**Exercise objective**
Look through the data below for the string "like", and copy every line where it turns up.

**Given records**

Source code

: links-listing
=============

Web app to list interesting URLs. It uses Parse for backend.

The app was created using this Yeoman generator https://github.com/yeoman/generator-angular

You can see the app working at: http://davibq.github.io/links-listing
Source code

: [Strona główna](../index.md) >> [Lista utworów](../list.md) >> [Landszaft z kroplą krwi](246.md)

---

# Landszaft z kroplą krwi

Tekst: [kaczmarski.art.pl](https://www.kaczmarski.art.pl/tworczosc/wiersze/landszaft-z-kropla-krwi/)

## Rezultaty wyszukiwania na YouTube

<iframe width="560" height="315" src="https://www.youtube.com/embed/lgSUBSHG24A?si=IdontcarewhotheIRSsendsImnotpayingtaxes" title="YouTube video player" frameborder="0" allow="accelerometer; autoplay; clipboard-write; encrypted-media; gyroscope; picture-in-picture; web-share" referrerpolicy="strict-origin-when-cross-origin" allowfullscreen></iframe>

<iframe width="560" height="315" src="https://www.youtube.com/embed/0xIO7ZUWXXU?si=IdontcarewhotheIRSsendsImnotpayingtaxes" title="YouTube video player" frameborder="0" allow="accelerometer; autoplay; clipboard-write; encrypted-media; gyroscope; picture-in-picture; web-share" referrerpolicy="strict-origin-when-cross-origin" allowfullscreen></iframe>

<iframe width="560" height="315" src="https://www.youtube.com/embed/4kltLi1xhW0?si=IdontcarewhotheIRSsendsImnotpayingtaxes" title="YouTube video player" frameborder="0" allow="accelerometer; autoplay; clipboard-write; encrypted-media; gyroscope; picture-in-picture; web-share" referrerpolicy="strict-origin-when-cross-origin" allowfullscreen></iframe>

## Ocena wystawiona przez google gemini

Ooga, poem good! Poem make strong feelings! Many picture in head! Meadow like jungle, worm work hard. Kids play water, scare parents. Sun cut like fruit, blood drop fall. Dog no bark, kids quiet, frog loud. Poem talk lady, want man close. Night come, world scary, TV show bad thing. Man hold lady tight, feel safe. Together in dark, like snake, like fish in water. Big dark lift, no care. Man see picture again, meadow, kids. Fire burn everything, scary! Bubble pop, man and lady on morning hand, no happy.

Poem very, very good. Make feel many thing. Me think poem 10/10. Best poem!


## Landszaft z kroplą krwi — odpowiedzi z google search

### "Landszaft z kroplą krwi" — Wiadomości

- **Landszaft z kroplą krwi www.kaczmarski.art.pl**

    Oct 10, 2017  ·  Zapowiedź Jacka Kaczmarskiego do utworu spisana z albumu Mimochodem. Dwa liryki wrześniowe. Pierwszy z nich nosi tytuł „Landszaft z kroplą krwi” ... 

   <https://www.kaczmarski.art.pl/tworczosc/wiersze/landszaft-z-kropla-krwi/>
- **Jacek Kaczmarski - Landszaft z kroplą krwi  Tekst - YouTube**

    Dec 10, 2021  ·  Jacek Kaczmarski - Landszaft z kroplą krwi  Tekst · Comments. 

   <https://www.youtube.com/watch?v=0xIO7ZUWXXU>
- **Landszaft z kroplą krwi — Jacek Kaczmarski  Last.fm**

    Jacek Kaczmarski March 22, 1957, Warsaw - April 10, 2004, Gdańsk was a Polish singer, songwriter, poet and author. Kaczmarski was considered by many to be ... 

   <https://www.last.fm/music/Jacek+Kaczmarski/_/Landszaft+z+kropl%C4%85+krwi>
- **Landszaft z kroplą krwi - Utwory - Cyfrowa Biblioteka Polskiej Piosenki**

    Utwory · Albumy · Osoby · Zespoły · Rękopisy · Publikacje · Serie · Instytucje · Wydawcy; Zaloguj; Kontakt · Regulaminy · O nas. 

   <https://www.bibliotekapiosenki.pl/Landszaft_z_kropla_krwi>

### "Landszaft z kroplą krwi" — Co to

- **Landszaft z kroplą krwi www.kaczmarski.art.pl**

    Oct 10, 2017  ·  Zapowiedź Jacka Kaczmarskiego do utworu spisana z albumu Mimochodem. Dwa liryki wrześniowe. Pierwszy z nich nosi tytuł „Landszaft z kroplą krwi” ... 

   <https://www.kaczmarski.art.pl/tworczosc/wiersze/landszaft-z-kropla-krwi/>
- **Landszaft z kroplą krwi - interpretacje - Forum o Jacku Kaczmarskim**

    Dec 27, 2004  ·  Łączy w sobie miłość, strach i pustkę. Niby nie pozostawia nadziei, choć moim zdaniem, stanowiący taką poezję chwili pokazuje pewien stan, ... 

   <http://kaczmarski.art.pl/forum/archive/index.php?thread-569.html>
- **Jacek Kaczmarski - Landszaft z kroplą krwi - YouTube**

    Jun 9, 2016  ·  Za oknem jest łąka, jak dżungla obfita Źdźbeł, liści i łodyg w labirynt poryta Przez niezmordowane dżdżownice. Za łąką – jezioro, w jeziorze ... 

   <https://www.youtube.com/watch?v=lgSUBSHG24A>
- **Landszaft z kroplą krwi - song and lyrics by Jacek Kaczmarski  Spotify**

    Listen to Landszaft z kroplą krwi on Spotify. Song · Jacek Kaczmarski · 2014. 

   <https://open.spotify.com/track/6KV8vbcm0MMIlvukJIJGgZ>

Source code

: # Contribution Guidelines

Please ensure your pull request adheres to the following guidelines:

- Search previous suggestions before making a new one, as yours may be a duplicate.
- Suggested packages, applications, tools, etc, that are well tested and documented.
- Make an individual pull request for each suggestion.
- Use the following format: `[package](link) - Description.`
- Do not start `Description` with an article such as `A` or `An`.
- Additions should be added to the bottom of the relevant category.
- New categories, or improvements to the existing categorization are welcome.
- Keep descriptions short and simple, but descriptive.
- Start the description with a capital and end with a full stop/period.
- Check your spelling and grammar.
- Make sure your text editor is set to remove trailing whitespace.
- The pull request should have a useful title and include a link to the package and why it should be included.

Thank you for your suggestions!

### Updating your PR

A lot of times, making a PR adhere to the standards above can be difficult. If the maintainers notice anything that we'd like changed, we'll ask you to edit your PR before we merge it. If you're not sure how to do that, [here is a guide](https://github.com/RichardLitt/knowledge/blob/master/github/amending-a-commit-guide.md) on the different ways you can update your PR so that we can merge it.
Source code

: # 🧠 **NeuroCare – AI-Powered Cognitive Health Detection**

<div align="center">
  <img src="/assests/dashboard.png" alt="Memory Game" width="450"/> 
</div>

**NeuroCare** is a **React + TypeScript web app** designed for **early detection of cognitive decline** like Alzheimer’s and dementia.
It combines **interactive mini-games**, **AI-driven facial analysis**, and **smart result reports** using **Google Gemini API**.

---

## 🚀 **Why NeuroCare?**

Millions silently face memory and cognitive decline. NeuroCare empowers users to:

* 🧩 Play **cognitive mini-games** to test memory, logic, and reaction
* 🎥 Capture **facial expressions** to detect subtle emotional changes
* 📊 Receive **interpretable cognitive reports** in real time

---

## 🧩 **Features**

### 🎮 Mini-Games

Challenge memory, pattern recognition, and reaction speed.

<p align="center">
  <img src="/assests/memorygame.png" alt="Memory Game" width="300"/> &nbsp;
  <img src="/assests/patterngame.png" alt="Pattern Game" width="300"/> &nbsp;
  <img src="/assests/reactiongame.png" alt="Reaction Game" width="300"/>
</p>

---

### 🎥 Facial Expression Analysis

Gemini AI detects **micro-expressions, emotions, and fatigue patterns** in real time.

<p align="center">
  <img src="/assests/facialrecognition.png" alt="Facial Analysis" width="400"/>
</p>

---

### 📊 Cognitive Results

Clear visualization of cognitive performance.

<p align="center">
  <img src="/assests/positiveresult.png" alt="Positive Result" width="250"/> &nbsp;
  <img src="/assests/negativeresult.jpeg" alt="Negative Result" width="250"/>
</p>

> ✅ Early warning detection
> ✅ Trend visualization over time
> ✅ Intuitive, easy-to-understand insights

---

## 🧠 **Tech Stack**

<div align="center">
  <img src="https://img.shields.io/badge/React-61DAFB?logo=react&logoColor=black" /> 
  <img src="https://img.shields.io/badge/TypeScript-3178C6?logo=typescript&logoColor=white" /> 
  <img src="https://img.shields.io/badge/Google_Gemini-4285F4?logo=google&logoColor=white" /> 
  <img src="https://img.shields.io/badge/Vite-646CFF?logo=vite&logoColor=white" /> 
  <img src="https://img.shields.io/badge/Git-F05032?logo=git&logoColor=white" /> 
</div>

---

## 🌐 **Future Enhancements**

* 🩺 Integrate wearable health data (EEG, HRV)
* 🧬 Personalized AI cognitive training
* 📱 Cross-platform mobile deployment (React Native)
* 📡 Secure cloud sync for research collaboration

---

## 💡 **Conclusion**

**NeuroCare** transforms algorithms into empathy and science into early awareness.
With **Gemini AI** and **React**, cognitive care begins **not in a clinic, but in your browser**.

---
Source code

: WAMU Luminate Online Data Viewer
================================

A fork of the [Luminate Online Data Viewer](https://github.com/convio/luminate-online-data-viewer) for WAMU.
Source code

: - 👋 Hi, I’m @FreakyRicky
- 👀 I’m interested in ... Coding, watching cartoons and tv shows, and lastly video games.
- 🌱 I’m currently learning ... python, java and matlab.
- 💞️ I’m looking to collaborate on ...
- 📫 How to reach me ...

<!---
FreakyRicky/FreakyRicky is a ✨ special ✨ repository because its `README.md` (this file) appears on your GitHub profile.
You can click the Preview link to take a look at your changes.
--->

**Response to this task**
Ooga, poem good! Poem make strong feelings! Many picture in head! Meadow like jungle, worm work hard. Kids play water, scare parents. Sun cut like fruit, blood drop fall. Dog no bark, kids quiet, frog loud. Poem talk lady, want man close. Night come, world scary, TV show bad thing. Man hold lady tight, feel safe. Together in dark, like snake, like fish in water. Big dark lift, no care. Man see picture again, meadow, kids. Fire burn everything, scary! Bubble pop, man and lady on morning hand, no happy.
A lot of times, making a PR adhere to the standards above can be difficult. If the maintainers notice anything that we'd like changed, we'll ask you to edit your PR before we merge it. If you're not sure how to do that, [here is a guide](https://github.com/RichardLitt/knowledge/blob/master/github/amending-a-commit-guide.md) on the different ways you can update your PR so that we can merge it.
**NeuroCare** is a **React + TypeScript web app** designed for **early detection of cognitive decline** like Alzheimer’s and dementia.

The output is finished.